Я все еще стоял в передней, не зная, что делать. И вдруг старуха принялась такими словами честить Гульжан, что лицо мое вспыхнуло, как огонь. Вслед за этим послышались тупые удары.
— Бей… Бей ее!.. По морде бей, пусть она издохнет, проклятая! Что же ты?.. Ничего ей не сделается, не бойся. Только умнее будет… И медведя обучают палкой!
Словно пушечное ядро, влетел я в комнату и стал на пороге. В ту же минуту ко мне подскочила старуха и начала тыкать растопыренными пальцами в глаза:
— Кто тебя звал сюда? Проваливай… Проваливай, бездомный щенок, а то света навеки лишу!..
Мне показалось, что сама баба-яга из сказки наступает на меня. А с другой стороны уже подскочил с кулачищами хозяин дома. Я в страшном испуге выскочил наружу и закричал:
— Милиционер!..
И тут вслед за мной вышла Гульжан-апай. На ней лица не было, но она старалась казаться спокойной.
— Голубок мой, Темеш! — сказала она тихо. — Не надо звать милиционера. Мало ли что случается в доме!..
Я понял, что это старуха с сыном заставили ее так говорить.
— Ладно, раз вы просите… — голос мой дрожал, и глаза были опущены в землю. — Ладно… Не стану звать милиционера…
Помню, я был ужасно расстроен тем, что не могу ничем помочь Гульжан-апай. И вдруг понял, что люблю ее, как может любить четырнадцатилетний мальчик взрослую женщину.

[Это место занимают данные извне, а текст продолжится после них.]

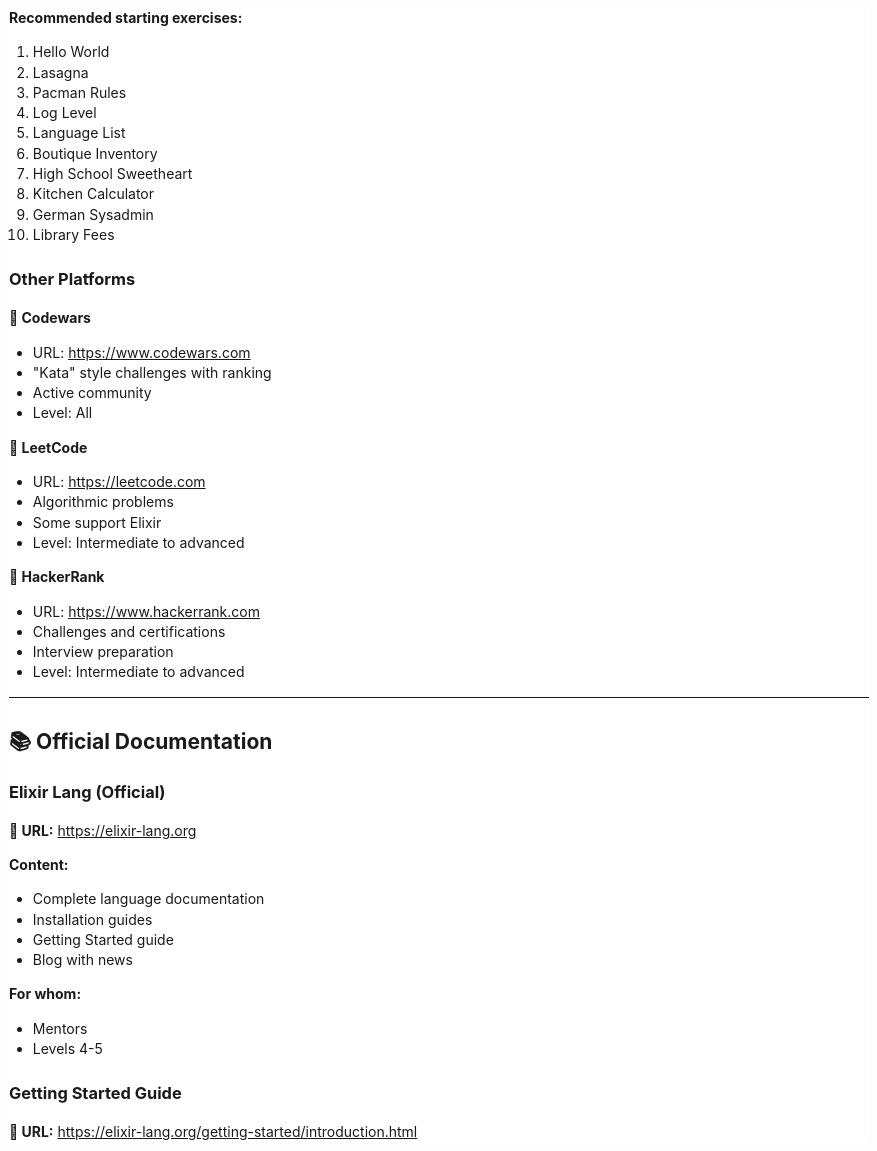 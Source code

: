 **Recommended starting exercises:**
1. Hello World
2. Lasagna
3. Pacman Rules
4. Log Level
5. Language List
6. Boutique Inventory
7. High School Sweetheart
8. Kitchen Calculator
9. German Sysadmin
10. Library Fees

### Other Platforms

**🔗 Codewars**
- URL: https://www.codewars.com
- "Kata" style challenges with ranking
- Active community
- Level: All

**🔗 LeetCode**
- URL: https://leetcode.com
- Algorithmic problems
- Some support Elixir
- Level: Intermediate to advanced

**🔗 HackerRank**
- URL: https://www.hackerrank.com
- Challenges and certifications
- Interview preparation
- Level: Intermediate to advanced

---

## 📚 Official Documentation

### Elixir Lang (Official)

**🔗 URL:** https://elixir-lang.org

**Content:**
- Complete language documentation
- Installation guides
- Getting Started guide
- Blog with news

**For whom:**
- Mentors
- Levels 4-5

### Getting Started Guide

**🔗 URL:** https://elixir-lang.org/getting-started/introduction.html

Я ушел подальше от людей и один переживал случившееся.
«О, будь я взрослым джигитом, то показал бы этому слюнявому мужу, как издеваться над Гульжан! — думал я, стискивая кулаки. — Он не посмел бы даже посмотреть в ее сторону!..»
И еще была во мне обида на саму Гульжан, которая так позволяет издеваться над собой. Ее слушают, ей поклоняются сотни людей, а она подобна трепещущему ягненку под ножом мясника. К чему талант такому покорному человеку?!
Потом не стало нашего режиссера и многих других учителей. Как-то сам собой развалился самодеятельный театр. К нам в интернат перестали ходить парни и девушки из комсомольцев, взявших шефство над сиротами. Вот тогда мы почувствовали себя настоящими сиротами. А может быть, просто повзрослели…
Захирела самодеятельность в нашем некогда самом «певучем» районе. Вслед за театром из-за отсутствия руководителей закрылись и кружки: литературный, куда я начал ходить, драматический, музыкальный, танцевальный, хоровой. От нечего делать мы стали промышлять на соседних бахчах и огородах. В школе тоже учились через пень-колоду, а в свободное время затевали дикие драки с «приходящими», то есть с теми, у кого в районе были родители. Осенью нашему детскому дому пришлось сниматься с места. Его объединили с другим детским домом. Все оставалось позади: родная земля, знакомые люди, незабвенная Гульжан-апай. На прощанье она долго махала нам рукой…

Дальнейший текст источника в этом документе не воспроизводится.